With that, let's talk briefly about each of these strategic business drivers, and what we are seeing for each one of them. First, FTTx Optical Infrastructure. Fiber optic access deployments, including fiber-to-the-building and fiber-to-the-home, were key drivers for our CTP business in 2010, which grew 35% over the prior year. Q4 was another strong quarter for FTTB, in which we enjoyed strong ordering patterns from all three of the key OEMs, shipping into the three carriers in China, namely ZTE, Huawei, and Fiber Home. As we enter the calendar fourth quarter, we have indications from our customers that the typical seasonal weakness we experienced this quarter in China will be somewhat mitigated this year. Currently, we are seeing strength in backlog from all three key infrastructure OEMs for fiber-to-the-building in China suggesting that deployment schedules are progressing through the end of the calendar year at a better-than-seasonal rate. In addition, we are encouraged that initial estimates for port growth for FTTB in China for calendar year 2011 are for approximately 30% growth over 2010, signaling a continued healthy trajectory for our Fiber optic access business in China this fiscal year of 2011.
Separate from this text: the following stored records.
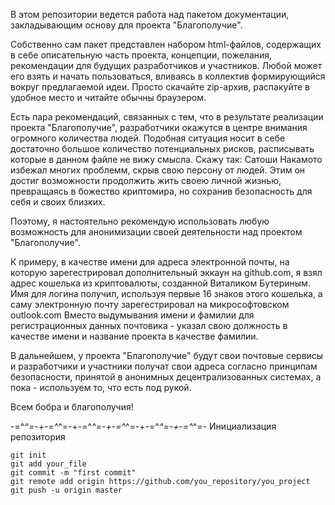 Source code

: В этом репозитории ведется работа над пакетом документации, закладывающим основу для проекта "Благополучие".

Собственно сам пакет представлен набором html-файлов, содержащих в себе описательную часть проекта, концепции, пожелания, рекомендации для будущих разработчиков и участников. Любой может его взять и начать пользоваться, вливаясь в коллектив формирующийся вокруг предлагаемой идеи. Просто скачайте zip-архив, распакуйте в удобное место и читайте обычны браузером.

Есть пара рекомендаций, связанных с тем, что в результате реализации проекта "Благополучие", разработчики окажутся в центре внимания огромного количества людей. Подобная ситуация носит в себе достаточно большое количество потенциальных рисков, расписывать которые в данном файле не вижу смысла. Скажу так: Сатоши Накамото избежал многих проблемм, скрыв свою персону от людей. Этим он достиг возможности продолжить жить своею личной жизнью, превращаясь в божество криптомира, но сохранив безопасность для себя и своих близких.

Поэтому, я настоятельно рекомендую использовать любую возможность для анонимизации своей деятельности над проектом "Благополучие".

К примеру, в качестве имени для адреса электронной почты, на которую зарегестрировал дополнительный эккаун на github.com, я взял адрес кошелька из криптовалюты, созданной Виталиком Бутериным. Имя для логина получил, используя первые 16 знаков этого кошелька, а саму электронную почту зарегестрировал на микрософтовском outlook.com Вместо выдумывания имени и фамилии для регистрационных данных почтовика - указал свою должность в качестве имени и название проекта в качестве фамилии.

В дальнейшем, у проекта "Благополучие" будут свои почтовые сервисы и разработчики и участники получат свои адреса согласно принципам безопасности, принятой в анонимных децентрализованных системах, а пока - используем то, что есть под рукой.

Всем бобра и благополучия!

-=^_^=-+-=^_^=-+-=^_^=-+-=^_^=-+-=^_^=-+-=^_^=-
Инициализация репозитория
```
git init
git add your_file
git commit -m "first commit"
git remote add origin https://github.com/you_repository/you_project
git push -u origin master
```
Also in CCP, Q4 was a record quarter for our Broadband Home Gateway CPE solutions, as they continued to gain significant traction in carrier deployments in Korea, in Singapore, Russia, India, Spain, Brazil, and continue to gain growing share of the Japanese markets, the largest fiber-to-the-home market in the world. TPE has become a significant driver of growth for Mindspeed as our design win pipeline converts into revenue and we continue to win significant new designs with tier one OEMs worldwide. Second, High-Performance Analog carrier and enterprise solutions. We continue to feel optimistic about the multiplicity of strong product cycles, driving our broad analog portfolio for both carrier and enterprise applications. In 2010, our Enterprise Analog business grew 49% year-over-year, and our Carrier Analog business, including our fiber-to-the-home solutions, grew 35% on an annual basis. The Crosspoint business across Carrier and Enterprise in Q4 was particularly robust due to the rapid growth of OTN and core and metro markets. We currently have the most comprehensive and performance portfolio of switching technology, and have leveraged its strength with customers such as Huawei, ZTE, Alcatel Lucent and others.
Finally, the explosion of mobile data traffic is requiring a new class of wireless base station technology and creating the largest Total Addressable Market, or TAM, for Mindspeed. Transcede, which is our processor family for the next generation of 3G/4G wireless base stations, has continued to progress very well through design cycles with tier one OEMs. Since we released Transcede in January of 2010, we have been awarded multiple significant designs for 3G/4G base stations at tier one OEMs, based on the superior scalability and integration of the Transcede architecture. With a number of carriers committed to deploying LTE rising quickly to over 100, and the next generation of base stations moving to SoC architectures, we see Transcede as the most exciting opportunity for Mindspeed today. In 2011, we expect to support a growing number of valuable tier one design wins in wireless infrastructure. We are also investing in the development of the next generation of our Transcede wireless platform solutions in highly advanced semiconductor geometries, and offering multiples of the integration and performance levels of our first generation Transcede SoCs.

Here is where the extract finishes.